MAKING LEMONADE: Some of the also rans in the HQ race are finding solace. Reporter Clint Swett of The Sacramento Bee writes about how The Big Tomato is making lemonade out of its HQ lemons.
Wednesday, May 18, 2005
Stem Cell Ballot Measure Moves Ahead
The proposed constitutional amendment (SCA13) by Sen. Deborah Ortiz, D-Sacramento, was approved 5-0 by the Elections, Reapportionment and Constitution Amendments Committee. It will be heard next Monday in Appropriations.
Ortiz is pushing hard to place the measure on the November ballot (see item below).
Tuesday, May 17, 2005
Push for Ballot Review of Stem Cell Agency
The proposed constitutional amendment by Sen. Deborah Ortiz, D-Sacramento, is scheduled to come before the Senate Election, Reapportionment and Constitutional Amendment Committee Wednesday(5-18).
Approval is not assured, but it is important for the proposal (SCA13) to clear the committee early because of deadlines for measures for the special election that the governor is expected to call for November.

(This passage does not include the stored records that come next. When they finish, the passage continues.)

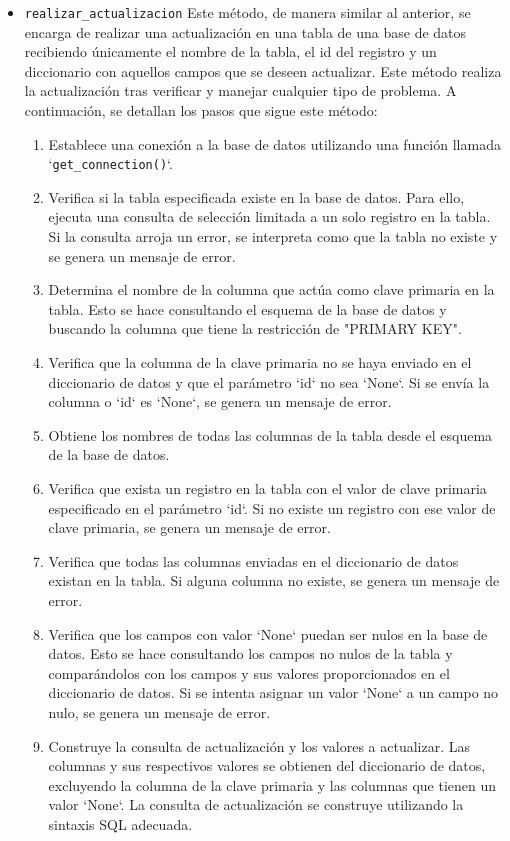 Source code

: \documentclass[12pt]{report}
\begin{document}
\begin{itemize}
\item \texttt{realizar\_actualizacion}
Este método, de manera similar al anterior, se encarga de realizar una actualización en una tabla de una base de datos recibiendo únicamente el nombre de la tabla, el id del registro y un diccionario con aquellos campos que se deseen actualizar. Este método realiza la actualización tras verificar y manejar cualquier tipo de problema. A continuación, se detallan los pasos que sigue este método:

\begin{enumerate}
    \item Establece una conexión a la base de datos utilizando una función llamada `\texttt{get\_connection()}`.
    \item Verifica si la tabla especificada existe en la base de datos. Para ello, ejecuta una consulta de selección limitada a un solo registro en la tabla. Si la consulta arroja un error, se interpreta como que la tabla no existe y se genera un mensaje de error.
    \item Determina el nombre de la columna que actúa como clave primaria en la tabla. Esto se hace consultando el esquema de la base de datos y buscando la columna que tiene la restricción de "PRIMARY KEY".
    \item Verifica que la columna de la clave primaria no se haya enviado en el diccionario de datos y que el parámetro `id` no sea `None`. Si se envía la columna o `id` es `None`, se genera un mensaje de error.
    \item Obtiene los nombres de todas las columnas de la tabla desde el esquema de la base de datos.
    \item Verifica que exista un registro en la tabla con el valor de clave primaria especificado en el parámetro `id`. Si no existe un registro con ese valor de clave primaria, se genera un mensaje de error.
    \item Verifica que todas las columnas enviadas en el diccionario de datos existan en la tabla. Si alguna columna no existe, se genera un mensaje de error.
    \item Verifica que los campos con valor `None` puedan ser nulos en la base de datos. Esto se hace consultando los campos no nulos de la tabla y comparándolos con los campos y sus valores proporcionados en el diccionario de datos. Si se intenta asignar un valor `None` a un campo no nulo, se genera un mensaje de error.
    \item Construye la consulta de actualización y los valores a actualizar. Las columnas y sus respectivos valores se obtienen del diccionario de datos, excluyendo la columna de la clave primaria y las columnas que tienen un valor `None`. La consulta de actualización se construye utilizando la sintaxis SQL adecuada.

\end{enumerate}
\end{itemize}
\end{document}
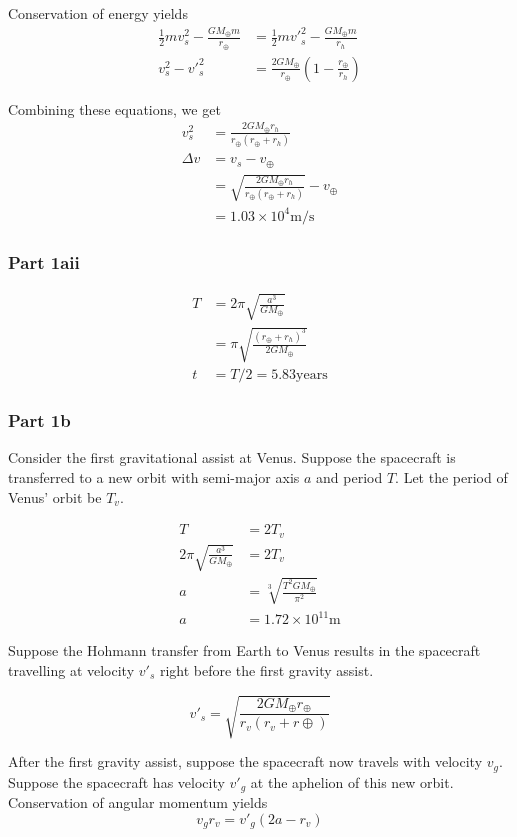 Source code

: \documentclass{article}
\begin{document}
Conservation of energy yields
\begin{align}
\frac{1}{2} m v_s^2 - \frac{GM_\oplus m}{r_\oplus} &= \frac{1}{2} m {v'}_s^{2}-\frac{GM_\oplus m}{r_h} \\
v_s^2-{v'}_s^{2} &= \frac{2GM_\oplus}{r_\oplus}\left(1-\frac{r_\oplus}{r_h}\right)
\end{align}

Combining these equations, we get 
\begin{align}
v_s^2 &= \frac{2GM_\oplus r_h}{r_\oplus(r_\oplus + r_h)} \\
\Delta v &= v_s - v_\oplus \\
&= \sqrt{\frac{2GM_\oplus r_h}{r_\oplus(r_\oplus + r_h)}} - v_\oplus \\
&= 1.03 \times 10^4 \mathrm{m/s}
\end{align}

\subsubsection{Part 1aii}
\begin{align}
T &= 2\pi \sqrt{\frac{a^3}{GM_\oplus}} \\
&= \pi \sqrt{\frac{(r_\oplus + r_h)^3}{2GM_\oplus}} \\
t &= T/2 = 5.83 \mathrm{years}
\end{align}

\subsubsection{Part 1b}
Consider the first gravitational assist at Venus. Suppose the spacecraft is transferred to a new orbit with semi-major axis $a$ and period $T$. Let the period of Venus' orbit be $T_v$.

\begin{align}
T &= 2T_v \\
2\pi \sqrt{\frac{a^3}{GM_\oplus}} &= 2T_v \\
a &= \sqrt[3]{\frac{T^2 GM_\oplus}{\pi^2}} \\
a &= 1.72\times10^{11} \mathrm{m}
\end{align}

Suppose the Hohmann transfer from Earth to Venus results in the spacecraft travelling at velocity ${v'}_s$ right before the first gravity assist. 

\[{v'}_s = \sqrt{\frac{2GM_\oplus r_\oplus}{r_v(r_v+r\oplus)}}\]

After the first gravity assist, suppose the spacecraft now travels with velocity $v_g$. Suppose the spacecraft has velocity $v'_g$ at the aphelion of this new orbit. Conservation of angular momentum yields
\[v_g r_v = v'_g(2a - r_v) \]
\end{document}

Ortiz' measure, which requires 2/3 approval of both houses, would tighten conflict of interest standards for the agency and ensure that the agency and its working groups would be subject to state open meeting and open record laws.

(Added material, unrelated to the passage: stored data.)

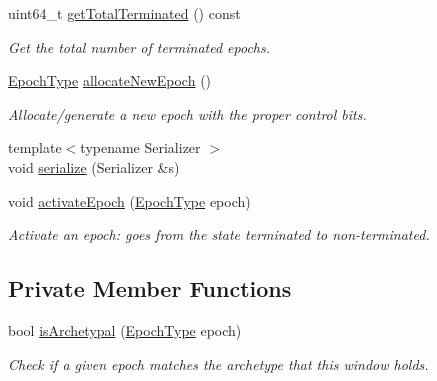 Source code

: \begin{DoxyCompactItemize}
uint64\+\_\+t \hyperlink{structvt_1_1epoch_1_1_epoch_window_a55dc39196c78f85094d97b61149bfcba}{get\+Total\+Terminated} () const
\begin{DoxyCompactList}\small\item\em Get the total number of terminated epochs. \end{DoxyCompactList}\item 
\hyperlink{structvt_1_1epoch_1_1_epoch_type}{Epoch\+Type} \hyperlink{structvt_1_1epoch_1_1_epoch_window_a0c18249fdbc30c5e4ee0de6949a320a4}{allocate\+New\+Epoch} ()
\begin{DoxyCompactList}\small\item\em Allocate/generate a new epoch with the proper control bits. \end{DoxyCompactList}\item 
{\footnotesize template$<$typename Serializer $>$ }\\void \hyperlink{structvt_1_1epoch_1_1_epoch_window_a584f6dedf7cc4d28a8a153348a2f5c2c}{serialize} (Serializer \&s)
\item 
void \hyperlink{structvt_1_1epoch_1_1_epoch_window_a6efc8f11ec346d89ebbfcb36069b6e78}{activate\+Epoch} (\hyperlink{structvt_1_1epoch_1_1_epoch_type}{Epoch\+Type} epoch)
\begin{DoxyCompactList}\small\item\em Activate an epoch\+: goes from the state terminated to non-\/terminated. \end{DoxyCompactList}\end{DoxyCompactItemize}
\subsection*{Private Member Functions}
\begin{DoxyCompactItemize}
\item 
bool \hyperlink{structvt_1_1epoch_1_1_epoch_window_a9f6b34a8ba87a8a4e6669b3b09958ba2}{is\+Archetypal} (\hyperlink{structvt_1_1epoch_1_1_epoch_type}{Epoch\+Type} epoch)
\begin{DoxyCompactList}\small\item\em Check if a given epoch matches the archetype that this window holds. \end{DoxyCompactList}\end{DoxyCompactItemize}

An analysis of the bill by the committee staff said that it would go beyond CIRM's recently adopted conflict-of-interest standards. The measure would impose on the chair, vice chair and members of the ICOC (the Oversight Committee), the president of the institute, and members of Prop. 71 working groups standards identical to those of the NIH that have triggered the resignations of some NIH scientists who felt they were being penalized financially.
The legislation is also aimed at establishing "clearer and more protective standards for handling of patents and intellectual property resulting from research paid for with state funds," according to the analysis, which notes that Prop. 71 supporters have estimated that the state could receive more than $1 billion in royalties as the result of CIRM research. The measure additionally seeks to assure that lower income persons will have access to medical treatments that are developed as a result of CIRM-funded research.

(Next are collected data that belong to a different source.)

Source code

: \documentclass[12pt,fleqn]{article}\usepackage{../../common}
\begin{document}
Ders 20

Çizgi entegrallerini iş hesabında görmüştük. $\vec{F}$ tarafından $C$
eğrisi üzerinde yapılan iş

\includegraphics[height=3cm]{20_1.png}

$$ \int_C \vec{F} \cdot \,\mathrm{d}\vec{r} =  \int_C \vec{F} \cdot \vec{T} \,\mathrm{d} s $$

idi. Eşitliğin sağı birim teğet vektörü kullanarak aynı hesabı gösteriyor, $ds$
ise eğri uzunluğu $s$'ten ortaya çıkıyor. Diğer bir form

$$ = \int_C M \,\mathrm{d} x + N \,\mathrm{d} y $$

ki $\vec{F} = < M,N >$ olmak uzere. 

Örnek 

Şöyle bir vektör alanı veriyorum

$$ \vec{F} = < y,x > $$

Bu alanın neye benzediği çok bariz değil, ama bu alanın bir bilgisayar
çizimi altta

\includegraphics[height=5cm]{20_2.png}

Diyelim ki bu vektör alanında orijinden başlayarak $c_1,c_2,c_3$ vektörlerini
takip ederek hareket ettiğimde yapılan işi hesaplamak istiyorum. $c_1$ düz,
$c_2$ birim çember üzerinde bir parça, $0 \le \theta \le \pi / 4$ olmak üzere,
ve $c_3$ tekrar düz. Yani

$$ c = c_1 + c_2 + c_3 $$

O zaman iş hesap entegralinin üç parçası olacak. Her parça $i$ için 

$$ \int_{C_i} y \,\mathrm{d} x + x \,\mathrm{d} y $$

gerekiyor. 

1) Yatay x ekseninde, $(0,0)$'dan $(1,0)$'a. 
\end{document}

No opposition is listed to Ortiz measure on the analysis, dated April 27. But it did note that the California Healthcare Institute had "concerns" about the "the timing of SCA 13 and certain provisions that will interfere with the CIRM's progress and pose obstacles to funding the best stem cell research. CHI states that working group meetings at which grant requests are reviewed and debated should be confidential; in addition, confidentiality is required to protect proprietary information contained in grant applications.
"CHI further states that applying NIH conflict of interest requirements to persons associated with the CIRM, as opposed to employed by the CIRM, is unnecessary.
"Regarding SCA 13's provisions dealing with intellectual property and licensing agreements, CHI states that the issue is being studied by the California Council on Science and Technology and the ICOC is consulting with the University of California and other research institutions on this complex issue and that requiring the state to recoup the full amount of administrative costs associated with patenting and licensing activities is premature."
In related action, the Ortiz measure (SB18) to require state audits of the agency and to protect egg donors was temporarily and routinely put aside by the Senate Appropriations Committee along with other spending measures. They will be taken up later after budget legislation is hashed over.
For more on Ortiz' proposals, see "Will California Vote Again on Stem Cell Research," April 15, on this blog.